Deputy Speaker, the Independent Communications Authority of South Africa, Icasa, is frequently criticised for failing to fulfil its mandate of efficiently regulating the telecommunications and broadcasting sectors to ensure affordable, ubiquitous and high-quality communication services to all South Africans.
It lacks sufficient suitably qualified staff to produce high-calibre, largely technical work promptly. Its council of well-paid full-time councillors is frequently criticised for not adequately providing the regulatory landscape South Africa needs. The council is hindered in its work by not having sufficient councillors with the relevant technical knowledge to properly guide and oversee the work presented to it by an underresourced administration.
Of the five candidates for the Icasa Council presented to this House today, the DA is of the opinion that two candidates will contribute little of value to accelerating the roll-out of the necessary regulations and monitoring the delivery of services. If this House perpetually appoints people with inappropriate skills and scant experience in the environment in which Icasa operates, we are all complicit in the entity's perpetual inability to deliver. How can we call these entities to account before the National Assembly if we are responsible for the inappropriate skills complement in the first place?

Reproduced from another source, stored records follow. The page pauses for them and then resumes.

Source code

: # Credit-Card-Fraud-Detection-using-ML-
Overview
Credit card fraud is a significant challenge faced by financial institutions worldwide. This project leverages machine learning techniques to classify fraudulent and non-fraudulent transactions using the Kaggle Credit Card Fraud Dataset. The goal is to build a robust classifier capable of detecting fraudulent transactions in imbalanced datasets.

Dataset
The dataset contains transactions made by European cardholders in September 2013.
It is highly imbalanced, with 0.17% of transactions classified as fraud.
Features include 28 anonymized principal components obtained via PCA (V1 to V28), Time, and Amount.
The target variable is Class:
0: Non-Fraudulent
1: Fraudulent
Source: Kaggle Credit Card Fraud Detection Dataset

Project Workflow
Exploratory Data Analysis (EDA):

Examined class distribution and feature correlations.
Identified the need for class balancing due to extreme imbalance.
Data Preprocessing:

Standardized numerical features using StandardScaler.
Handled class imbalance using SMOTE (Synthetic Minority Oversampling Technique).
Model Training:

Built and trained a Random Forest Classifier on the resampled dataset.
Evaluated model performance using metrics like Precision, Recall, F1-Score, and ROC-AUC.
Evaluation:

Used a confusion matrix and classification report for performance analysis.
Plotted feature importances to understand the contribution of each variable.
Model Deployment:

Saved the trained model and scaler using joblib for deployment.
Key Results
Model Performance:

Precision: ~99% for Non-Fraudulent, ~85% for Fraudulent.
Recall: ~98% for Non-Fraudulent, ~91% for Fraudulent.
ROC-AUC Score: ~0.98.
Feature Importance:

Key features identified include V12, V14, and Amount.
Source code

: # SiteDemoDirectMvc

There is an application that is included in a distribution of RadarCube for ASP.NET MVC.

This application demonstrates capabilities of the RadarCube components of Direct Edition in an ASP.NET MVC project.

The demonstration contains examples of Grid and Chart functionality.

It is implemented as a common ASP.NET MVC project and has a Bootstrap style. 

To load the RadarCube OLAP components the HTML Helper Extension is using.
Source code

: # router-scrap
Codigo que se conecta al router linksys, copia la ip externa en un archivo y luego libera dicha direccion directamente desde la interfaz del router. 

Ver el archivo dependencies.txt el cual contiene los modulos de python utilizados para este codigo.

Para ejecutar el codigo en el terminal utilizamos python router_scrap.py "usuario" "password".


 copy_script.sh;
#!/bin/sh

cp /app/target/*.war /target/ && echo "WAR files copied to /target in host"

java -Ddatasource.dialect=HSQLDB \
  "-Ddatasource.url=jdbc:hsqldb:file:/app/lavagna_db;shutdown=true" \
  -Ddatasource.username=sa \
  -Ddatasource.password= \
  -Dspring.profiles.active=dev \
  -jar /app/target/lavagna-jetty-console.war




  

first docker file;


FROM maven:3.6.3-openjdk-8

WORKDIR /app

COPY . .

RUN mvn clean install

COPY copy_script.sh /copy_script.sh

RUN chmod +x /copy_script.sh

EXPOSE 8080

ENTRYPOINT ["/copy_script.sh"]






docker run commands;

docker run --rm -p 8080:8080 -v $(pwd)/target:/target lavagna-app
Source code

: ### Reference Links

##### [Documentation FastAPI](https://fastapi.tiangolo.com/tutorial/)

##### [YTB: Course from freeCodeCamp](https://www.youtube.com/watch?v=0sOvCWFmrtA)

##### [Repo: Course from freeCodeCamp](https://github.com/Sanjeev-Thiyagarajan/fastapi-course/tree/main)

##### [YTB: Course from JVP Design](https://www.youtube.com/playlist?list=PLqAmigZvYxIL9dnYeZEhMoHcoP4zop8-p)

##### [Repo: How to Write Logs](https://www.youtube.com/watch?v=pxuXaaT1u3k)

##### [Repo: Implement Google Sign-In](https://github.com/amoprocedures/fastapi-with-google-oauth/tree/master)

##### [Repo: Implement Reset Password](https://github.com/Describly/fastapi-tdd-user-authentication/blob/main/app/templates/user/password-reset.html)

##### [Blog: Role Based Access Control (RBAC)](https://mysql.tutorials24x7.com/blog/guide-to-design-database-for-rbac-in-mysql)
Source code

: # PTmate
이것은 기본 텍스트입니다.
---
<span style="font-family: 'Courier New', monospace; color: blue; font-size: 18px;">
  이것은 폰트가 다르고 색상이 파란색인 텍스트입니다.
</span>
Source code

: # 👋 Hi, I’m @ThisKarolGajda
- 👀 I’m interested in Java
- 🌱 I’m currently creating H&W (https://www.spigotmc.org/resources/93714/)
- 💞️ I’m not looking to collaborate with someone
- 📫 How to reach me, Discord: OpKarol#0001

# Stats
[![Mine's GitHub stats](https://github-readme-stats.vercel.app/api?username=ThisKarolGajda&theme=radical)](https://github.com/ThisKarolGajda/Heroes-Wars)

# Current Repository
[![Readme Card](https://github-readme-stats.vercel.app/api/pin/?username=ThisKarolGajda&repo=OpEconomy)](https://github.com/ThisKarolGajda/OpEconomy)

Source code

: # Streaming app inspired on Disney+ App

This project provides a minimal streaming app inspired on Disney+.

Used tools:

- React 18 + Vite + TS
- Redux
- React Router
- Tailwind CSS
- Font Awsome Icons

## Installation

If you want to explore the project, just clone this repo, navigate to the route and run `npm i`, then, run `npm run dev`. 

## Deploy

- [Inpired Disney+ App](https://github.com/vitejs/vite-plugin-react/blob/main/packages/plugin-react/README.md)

The candidates the DA opposes are Ms Nomonde Gongxeka and Mr Manyara Mohlaloga, both of whom are currently ANC cadres in government. Ms Gongxeka is with the SABC and Mr Mohlaloga is with the Department of Communications. And we take a dim view of the career trajectory from public servant to oversight body, as it is an indication of ministerial interference in an entity that should be valued for its independence.
We also maintain that neither of these candidates has the required skills and experience for the job. This is particularly so in the case of Mr Mohlaloga whose career trajectory has been from the ANC Youth League to this House as an MP, and now to the Department of Communications, where his lack of leadership skills led to a delay in the submission of tenders by potential set-top box manufacturers.
The ANC's hard-line approach to the inclusion of these two candidates, at the expense of far better qualified individuals, clearly points to the fact that the ANC still favours cadre deployment and jobs for pals over service delivery. I thank you.